Key Bibliographic Source(s)

Estelle Haan, John Milton: Epistolarum Familiarium Liber Unus and Uncollected Letters (Leuven: Leuven University Press, 2019).

Hilton Kelliher, ‘Foreign piracies of the First Defence: A New Letter to Milton’, Milton Quarterly, 52, 2 (2018), pp. 81–94.

Leo Miller, Milton and the Oldenburg Safeguard (New York: Loewenthal Press, 1985).

John Milton, Joannis Miltonii Angli, Epistolarum Familiarium Liberunus […] (London, 1674).

Phyllis B. Tillyard, Milton: Private Correspondence and Academic Exercises (Cambridge, 1932).

 

The Works of John Milton, ed. F. A. Patterson (New York: Columbia University Press, 1936), volume 12.

Complete Prose Works of John Milton, ed. Don M. Wolfe (New Haven and London: Yale University Press, 1966), volume 4, part 2.

Complete Prose Works of John Milton, ed. Robert W. Ayers (New Haven and London: Yale University Press, 1966), volume 7.

 


Contents

Milton’s surviving corpus of letters is relatively small; it consists of only seventy-six letters, of which thirty-eight letters were sent by Milton himself.

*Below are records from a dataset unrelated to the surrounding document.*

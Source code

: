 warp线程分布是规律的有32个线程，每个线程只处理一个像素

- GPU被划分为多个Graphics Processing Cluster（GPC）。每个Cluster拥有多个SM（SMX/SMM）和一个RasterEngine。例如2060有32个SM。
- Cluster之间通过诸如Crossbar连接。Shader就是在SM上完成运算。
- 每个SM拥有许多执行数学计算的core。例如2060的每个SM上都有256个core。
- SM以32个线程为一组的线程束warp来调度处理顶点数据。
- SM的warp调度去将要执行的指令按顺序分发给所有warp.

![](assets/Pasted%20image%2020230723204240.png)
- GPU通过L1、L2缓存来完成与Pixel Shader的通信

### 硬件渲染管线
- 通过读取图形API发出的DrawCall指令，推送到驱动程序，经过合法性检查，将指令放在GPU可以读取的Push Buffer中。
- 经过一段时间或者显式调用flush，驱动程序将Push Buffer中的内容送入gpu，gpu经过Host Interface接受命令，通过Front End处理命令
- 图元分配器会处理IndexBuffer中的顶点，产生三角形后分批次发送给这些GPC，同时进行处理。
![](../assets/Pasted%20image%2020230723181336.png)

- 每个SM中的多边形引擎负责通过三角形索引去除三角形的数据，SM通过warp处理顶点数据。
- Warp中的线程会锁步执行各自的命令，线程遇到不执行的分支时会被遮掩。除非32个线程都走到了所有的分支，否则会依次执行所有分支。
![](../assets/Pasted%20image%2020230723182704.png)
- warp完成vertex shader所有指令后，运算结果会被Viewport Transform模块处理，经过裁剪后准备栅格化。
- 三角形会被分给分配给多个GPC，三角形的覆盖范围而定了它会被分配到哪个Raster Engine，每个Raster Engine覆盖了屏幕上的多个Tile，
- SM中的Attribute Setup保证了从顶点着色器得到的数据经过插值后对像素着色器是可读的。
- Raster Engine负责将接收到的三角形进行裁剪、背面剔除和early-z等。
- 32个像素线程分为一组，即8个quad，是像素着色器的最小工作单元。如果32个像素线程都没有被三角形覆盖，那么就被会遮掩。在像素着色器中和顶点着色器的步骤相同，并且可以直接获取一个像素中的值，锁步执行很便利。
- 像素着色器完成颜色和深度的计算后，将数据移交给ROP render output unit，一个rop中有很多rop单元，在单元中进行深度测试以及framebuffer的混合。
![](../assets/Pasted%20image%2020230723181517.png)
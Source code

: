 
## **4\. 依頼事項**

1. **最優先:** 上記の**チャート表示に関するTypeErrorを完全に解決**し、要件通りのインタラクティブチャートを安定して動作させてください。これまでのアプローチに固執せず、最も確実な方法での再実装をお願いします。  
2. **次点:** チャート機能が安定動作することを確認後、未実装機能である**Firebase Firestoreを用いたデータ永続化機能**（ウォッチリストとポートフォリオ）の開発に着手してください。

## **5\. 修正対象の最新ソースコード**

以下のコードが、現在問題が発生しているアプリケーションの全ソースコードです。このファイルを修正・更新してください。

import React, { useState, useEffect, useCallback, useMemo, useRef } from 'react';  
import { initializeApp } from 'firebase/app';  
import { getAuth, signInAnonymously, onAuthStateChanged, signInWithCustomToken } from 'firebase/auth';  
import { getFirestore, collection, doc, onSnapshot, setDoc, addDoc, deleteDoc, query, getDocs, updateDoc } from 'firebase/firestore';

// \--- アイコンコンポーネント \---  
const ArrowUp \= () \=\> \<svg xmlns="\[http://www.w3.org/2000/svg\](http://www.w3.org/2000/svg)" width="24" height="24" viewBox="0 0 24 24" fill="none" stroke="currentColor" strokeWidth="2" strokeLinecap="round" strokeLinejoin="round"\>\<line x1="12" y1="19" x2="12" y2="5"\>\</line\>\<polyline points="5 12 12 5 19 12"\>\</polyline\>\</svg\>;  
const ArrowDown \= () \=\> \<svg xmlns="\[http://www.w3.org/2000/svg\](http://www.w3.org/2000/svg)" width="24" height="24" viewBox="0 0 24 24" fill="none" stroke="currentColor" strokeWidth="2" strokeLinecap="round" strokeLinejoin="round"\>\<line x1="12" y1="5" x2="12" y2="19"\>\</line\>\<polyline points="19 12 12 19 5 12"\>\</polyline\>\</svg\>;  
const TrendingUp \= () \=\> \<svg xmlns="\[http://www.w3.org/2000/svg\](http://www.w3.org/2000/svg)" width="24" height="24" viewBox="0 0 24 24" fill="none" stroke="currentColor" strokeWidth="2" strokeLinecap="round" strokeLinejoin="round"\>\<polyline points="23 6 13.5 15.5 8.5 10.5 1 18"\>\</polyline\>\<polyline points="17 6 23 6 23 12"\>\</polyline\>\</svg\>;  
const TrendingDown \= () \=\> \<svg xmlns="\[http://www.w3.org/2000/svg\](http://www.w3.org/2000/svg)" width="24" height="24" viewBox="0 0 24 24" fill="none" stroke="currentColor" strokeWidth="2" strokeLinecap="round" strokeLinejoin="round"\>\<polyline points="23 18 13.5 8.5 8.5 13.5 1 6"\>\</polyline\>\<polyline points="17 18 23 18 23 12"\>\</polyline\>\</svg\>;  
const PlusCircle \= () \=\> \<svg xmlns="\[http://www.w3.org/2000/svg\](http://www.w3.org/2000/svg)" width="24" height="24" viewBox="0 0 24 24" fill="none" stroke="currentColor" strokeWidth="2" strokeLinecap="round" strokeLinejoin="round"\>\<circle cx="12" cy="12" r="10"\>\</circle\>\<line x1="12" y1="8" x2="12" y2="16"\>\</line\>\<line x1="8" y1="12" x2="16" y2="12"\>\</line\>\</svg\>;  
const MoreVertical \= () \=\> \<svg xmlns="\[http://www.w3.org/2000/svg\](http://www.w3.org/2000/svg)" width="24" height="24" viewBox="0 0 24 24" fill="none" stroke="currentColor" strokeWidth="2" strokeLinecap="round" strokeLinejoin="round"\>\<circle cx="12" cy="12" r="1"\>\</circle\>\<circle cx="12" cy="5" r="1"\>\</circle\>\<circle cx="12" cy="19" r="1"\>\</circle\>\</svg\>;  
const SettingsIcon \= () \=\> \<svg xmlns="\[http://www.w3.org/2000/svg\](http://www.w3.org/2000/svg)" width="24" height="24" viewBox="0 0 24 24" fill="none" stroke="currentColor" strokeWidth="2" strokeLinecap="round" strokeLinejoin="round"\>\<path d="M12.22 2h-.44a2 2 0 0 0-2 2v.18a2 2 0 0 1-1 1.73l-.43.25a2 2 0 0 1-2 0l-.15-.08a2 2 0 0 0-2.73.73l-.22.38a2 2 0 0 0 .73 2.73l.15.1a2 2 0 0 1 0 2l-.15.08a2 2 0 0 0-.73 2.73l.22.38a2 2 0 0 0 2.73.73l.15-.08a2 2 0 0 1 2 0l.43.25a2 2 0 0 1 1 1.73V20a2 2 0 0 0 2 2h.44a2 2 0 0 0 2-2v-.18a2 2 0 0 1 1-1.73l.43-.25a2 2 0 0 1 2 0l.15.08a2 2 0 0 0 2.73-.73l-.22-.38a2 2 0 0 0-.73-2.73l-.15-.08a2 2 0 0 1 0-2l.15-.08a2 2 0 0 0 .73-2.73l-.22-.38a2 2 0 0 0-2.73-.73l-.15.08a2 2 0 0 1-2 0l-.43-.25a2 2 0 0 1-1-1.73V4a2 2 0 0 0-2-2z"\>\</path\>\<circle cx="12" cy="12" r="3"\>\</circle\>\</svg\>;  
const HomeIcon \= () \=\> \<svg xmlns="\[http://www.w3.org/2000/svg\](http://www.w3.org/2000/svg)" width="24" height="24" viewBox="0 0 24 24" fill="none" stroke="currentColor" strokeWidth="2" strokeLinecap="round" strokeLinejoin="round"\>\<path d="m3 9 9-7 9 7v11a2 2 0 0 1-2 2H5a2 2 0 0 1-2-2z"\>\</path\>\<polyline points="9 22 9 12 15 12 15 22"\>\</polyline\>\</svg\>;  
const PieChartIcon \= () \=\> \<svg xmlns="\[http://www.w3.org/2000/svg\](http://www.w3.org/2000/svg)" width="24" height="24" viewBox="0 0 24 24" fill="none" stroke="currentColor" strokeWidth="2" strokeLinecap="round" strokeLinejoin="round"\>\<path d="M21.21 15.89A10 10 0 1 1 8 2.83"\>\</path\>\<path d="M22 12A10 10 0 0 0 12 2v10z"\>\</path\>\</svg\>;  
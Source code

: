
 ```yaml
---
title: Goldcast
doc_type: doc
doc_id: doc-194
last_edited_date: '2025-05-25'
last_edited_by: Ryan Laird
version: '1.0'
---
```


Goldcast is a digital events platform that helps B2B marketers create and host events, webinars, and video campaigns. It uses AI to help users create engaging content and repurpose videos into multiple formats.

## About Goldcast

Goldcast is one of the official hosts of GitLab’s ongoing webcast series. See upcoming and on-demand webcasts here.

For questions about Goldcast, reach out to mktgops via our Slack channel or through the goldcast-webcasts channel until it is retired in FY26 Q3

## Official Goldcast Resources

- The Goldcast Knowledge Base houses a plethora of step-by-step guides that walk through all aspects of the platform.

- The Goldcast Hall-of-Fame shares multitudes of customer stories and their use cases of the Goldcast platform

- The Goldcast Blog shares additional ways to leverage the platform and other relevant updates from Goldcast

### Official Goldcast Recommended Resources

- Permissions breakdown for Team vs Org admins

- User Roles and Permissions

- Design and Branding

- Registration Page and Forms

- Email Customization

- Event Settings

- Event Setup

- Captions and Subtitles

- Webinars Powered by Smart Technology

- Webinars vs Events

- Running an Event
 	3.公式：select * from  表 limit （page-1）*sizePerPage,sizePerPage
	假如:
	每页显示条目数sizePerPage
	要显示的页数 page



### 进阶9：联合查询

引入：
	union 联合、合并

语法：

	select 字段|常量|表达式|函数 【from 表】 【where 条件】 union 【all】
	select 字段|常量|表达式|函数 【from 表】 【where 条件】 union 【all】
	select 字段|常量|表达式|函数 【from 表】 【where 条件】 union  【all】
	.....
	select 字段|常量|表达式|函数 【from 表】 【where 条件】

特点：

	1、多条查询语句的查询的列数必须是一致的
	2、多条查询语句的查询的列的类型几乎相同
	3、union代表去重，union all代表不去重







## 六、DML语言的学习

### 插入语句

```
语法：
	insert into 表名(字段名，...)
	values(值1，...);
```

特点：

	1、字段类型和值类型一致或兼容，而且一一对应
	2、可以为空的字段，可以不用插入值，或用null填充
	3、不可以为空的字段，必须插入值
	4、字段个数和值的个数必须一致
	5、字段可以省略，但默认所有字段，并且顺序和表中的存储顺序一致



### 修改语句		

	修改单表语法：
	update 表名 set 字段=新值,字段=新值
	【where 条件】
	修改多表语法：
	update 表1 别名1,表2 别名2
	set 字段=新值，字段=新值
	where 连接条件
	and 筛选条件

The majority of these letters are in Latin and are to a variety of recipients, ranging from diplomats, school friends, Italian poets, and ambassadors. There are nine vernacular letters; one of these recipients is unknown and marked mysteriously as ‘an Unnamed Friend’. The majority of the letters to Milton are by Herman Mylius, an agent for the Oldenburg Safeguard. Mylius was the only person who kept a diary about his visits to Milton. For more details about these visits and some of the conversations they had together, see Mylius’s diary, which is available in Leo Miller’s book (for details, please see above).